Saved data entries:
::::

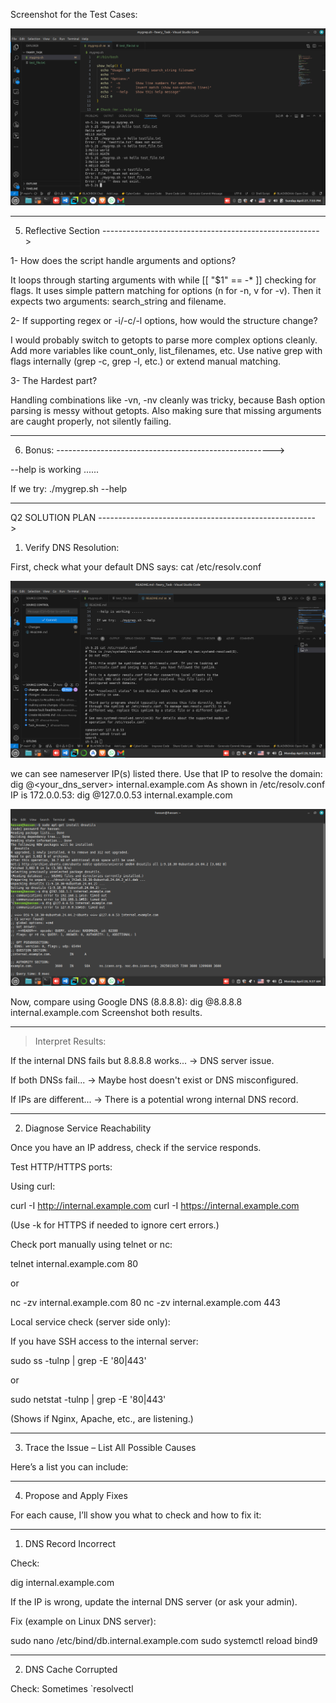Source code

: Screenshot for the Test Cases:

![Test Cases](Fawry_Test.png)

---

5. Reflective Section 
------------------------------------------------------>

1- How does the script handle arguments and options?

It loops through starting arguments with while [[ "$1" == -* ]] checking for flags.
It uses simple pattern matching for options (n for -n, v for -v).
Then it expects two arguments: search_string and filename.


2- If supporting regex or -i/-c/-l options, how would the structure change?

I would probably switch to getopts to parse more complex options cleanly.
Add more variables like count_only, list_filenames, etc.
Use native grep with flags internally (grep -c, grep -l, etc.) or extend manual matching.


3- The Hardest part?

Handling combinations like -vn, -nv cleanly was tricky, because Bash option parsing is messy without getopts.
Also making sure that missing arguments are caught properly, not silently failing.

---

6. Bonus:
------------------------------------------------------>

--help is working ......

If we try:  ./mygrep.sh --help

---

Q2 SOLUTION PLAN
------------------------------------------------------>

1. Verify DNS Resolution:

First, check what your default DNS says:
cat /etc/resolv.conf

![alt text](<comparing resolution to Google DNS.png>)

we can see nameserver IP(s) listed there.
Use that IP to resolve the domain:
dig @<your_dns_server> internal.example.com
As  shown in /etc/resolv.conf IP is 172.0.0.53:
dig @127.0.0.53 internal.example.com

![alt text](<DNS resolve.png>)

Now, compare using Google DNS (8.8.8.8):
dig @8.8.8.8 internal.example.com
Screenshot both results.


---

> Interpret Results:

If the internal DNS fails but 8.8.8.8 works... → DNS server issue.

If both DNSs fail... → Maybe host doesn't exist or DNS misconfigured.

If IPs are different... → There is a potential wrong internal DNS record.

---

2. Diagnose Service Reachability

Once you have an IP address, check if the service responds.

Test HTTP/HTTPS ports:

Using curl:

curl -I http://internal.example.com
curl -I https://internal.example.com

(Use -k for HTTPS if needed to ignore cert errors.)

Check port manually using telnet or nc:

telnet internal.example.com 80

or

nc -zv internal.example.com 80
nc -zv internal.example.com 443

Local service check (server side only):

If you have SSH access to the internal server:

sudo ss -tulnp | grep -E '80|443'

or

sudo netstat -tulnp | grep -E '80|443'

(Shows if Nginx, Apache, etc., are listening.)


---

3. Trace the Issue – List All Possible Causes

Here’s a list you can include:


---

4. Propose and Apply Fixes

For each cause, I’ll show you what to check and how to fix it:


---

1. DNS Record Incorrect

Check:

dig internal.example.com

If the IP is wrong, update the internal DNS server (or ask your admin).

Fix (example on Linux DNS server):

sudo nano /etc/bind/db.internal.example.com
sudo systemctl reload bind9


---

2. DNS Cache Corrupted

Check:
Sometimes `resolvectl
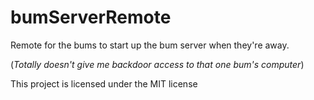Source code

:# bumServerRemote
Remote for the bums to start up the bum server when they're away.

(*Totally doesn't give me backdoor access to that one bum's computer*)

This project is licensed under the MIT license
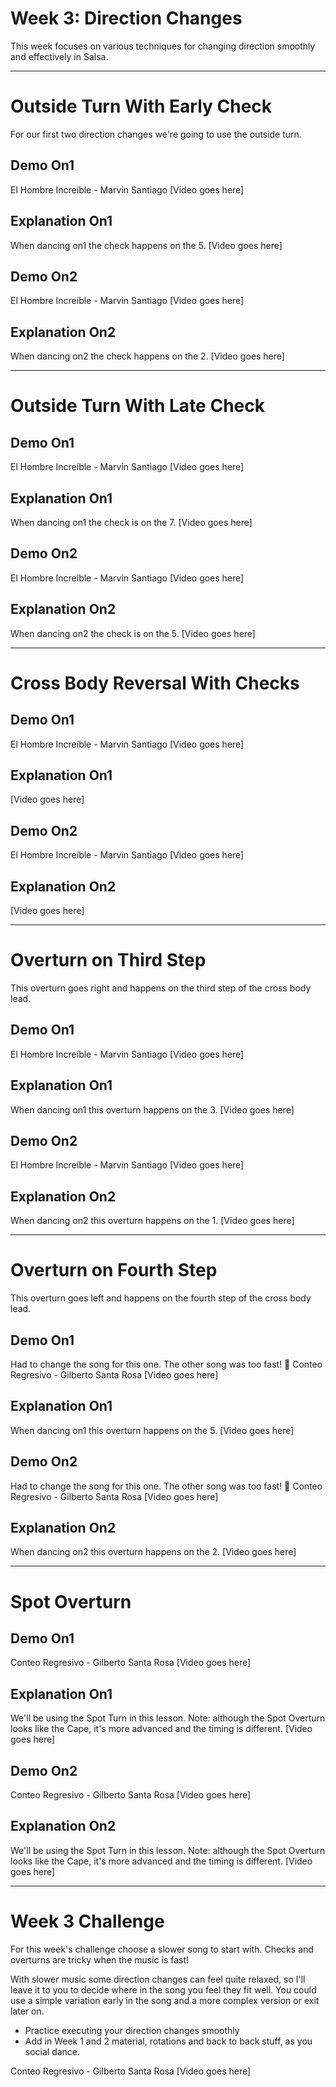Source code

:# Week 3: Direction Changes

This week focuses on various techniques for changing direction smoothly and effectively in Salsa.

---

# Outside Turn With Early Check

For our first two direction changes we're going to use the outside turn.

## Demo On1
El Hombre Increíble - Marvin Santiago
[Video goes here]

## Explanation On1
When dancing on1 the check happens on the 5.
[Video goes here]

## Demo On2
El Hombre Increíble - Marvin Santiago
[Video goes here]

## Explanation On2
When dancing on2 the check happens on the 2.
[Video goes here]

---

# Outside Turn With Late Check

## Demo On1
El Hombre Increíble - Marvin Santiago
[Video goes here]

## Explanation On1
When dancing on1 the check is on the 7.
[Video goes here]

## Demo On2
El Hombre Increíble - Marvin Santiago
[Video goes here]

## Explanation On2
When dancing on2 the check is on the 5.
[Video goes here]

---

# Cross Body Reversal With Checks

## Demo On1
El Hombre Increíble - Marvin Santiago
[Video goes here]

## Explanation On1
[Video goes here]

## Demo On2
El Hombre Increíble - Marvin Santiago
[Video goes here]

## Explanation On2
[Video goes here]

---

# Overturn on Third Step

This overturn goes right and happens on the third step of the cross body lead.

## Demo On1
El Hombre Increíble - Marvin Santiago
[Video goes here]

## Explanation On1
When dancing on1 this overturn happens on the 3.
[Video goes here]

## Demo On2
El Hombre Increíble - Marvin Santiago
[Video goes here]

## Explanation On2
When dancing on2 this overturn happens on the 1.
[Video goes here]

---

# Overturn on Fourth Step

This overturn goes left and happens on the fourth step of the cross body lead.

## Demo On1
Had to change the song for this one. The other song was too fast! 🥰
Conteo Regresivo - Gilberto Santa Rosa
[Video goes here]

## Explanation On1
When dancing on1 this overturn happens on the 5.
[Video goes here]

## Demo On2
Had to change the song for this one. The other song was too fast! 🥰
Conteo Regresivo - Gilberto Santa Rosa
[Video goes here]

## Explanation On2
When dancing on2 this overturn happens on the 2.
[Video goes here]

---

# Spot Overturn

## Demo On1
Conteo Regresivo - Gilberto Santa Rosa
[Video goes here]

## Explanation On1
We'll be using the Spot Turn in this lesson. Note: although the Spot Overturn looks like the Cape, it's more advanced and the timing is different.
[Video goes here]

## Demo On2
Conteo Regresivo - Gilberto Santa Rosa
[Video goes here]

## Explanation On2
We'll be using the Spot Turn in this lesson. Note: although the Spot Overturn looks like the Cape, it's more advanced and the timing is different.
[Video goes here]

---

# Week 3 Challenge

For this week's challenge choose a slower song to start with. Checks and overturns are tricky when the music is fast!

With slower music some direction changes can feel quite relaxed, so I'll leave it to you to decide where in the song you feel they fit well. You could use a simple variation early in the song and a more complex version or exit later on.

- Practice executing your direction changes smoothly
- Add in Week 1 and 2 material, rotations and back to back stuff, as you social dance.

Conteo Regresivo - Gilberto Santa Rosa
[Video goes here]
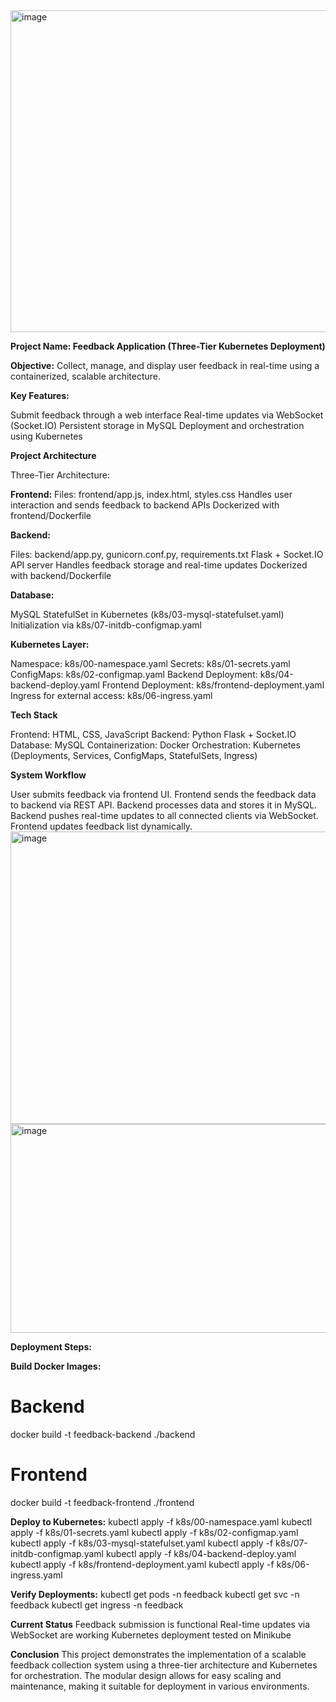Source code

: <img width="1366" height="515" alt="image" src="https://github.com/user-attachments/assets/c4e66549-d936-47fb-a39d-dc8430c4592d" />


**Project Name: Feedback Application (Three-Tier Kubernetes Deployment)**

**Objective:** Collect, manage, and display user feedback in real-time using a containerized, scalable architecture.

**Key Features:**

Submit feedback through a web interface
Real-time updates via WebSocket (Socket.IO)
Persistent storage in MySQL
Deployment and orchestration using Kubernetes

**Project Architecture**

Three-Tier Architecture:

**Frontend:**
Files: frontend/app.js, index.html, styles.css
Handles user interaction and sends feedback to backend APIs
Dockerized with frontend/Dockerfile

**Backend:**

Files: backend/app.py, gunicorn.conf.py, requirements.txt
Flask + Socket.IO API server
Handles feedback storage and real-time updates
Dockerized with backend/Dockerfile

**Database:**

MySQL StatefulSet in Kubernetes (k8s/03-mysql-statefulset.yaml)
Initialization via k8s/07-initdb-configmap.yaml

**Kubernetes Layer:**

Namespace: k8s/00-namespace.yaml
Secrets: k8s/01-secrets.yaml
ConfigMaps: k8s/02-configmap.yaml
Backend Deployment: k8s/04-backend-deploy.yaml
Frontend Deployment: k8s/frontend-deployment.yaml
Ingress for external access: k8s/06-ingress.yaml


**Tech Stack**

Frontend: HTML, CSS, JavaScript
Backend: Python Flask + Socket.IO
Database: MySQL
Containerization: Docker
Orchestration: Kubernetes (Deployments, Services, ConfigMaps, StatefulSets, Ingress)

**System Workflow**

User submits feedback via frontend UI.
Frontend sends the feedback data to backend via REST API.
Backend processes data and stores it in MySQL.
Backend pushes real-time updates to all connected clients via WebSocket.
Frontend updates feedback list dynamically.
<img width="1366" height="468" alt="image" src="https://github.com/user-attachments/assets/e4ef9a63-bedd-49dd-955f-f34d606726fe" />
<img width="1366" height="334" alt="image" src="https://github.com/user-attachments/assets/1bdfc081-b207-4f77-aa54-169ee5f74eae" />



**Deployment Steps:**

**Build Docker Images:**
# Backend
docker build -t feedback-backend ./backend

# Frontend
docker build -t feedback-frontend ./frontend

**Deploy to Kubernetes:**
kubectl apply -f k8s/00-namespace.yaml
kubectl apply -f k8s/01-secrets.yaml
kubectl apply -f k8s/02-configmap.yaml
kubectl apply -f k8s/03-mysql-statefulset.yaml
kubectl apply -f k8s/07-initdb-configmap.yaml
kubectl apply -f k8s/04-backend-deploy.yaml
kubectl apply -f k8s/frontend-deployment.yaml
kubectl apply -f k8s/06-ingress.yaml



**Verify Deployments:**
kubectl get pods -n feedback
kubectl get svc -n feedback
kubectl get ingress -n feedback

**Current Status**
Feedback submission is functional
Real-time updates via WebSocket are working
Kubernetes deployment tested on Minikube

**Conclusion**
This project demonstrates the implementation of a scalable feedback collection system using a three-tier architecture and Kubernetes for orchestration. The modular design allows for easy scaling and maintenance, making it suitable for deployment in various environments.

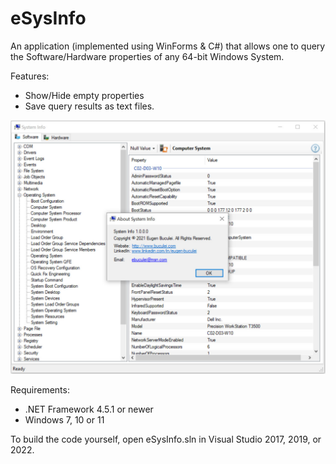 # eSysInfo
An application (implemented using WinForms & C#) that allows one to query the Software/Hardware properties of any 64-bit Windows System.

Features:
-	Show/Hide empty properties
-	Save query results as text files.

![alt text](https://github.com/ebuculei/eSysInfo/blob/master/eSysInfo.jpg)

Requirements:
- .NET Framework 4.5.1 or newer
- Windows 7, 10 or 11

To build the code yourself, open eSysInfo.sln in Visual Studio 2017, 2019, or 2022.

::::

**WORK REQUIRED:**
From the records above, quote only the lines running from the line with "docker build -t feedback-frontend ./frontend" to the line with "kubectl apply -f k8s/03-mysql-statefulset.yaml", both lines included.

**ANSWER BELOW:**
docker build -t feedback-frontend ./frontend

**Deploy to Kubernetes:**
kubectl apply -f k8s/00-namespace.yaml
kubectl apply -f k8s/01-secrets.yaml
kubectl apply -f k8s/02-configmap.yaml
kubectl apply -f k8s/03-mysql-statefulset.yaml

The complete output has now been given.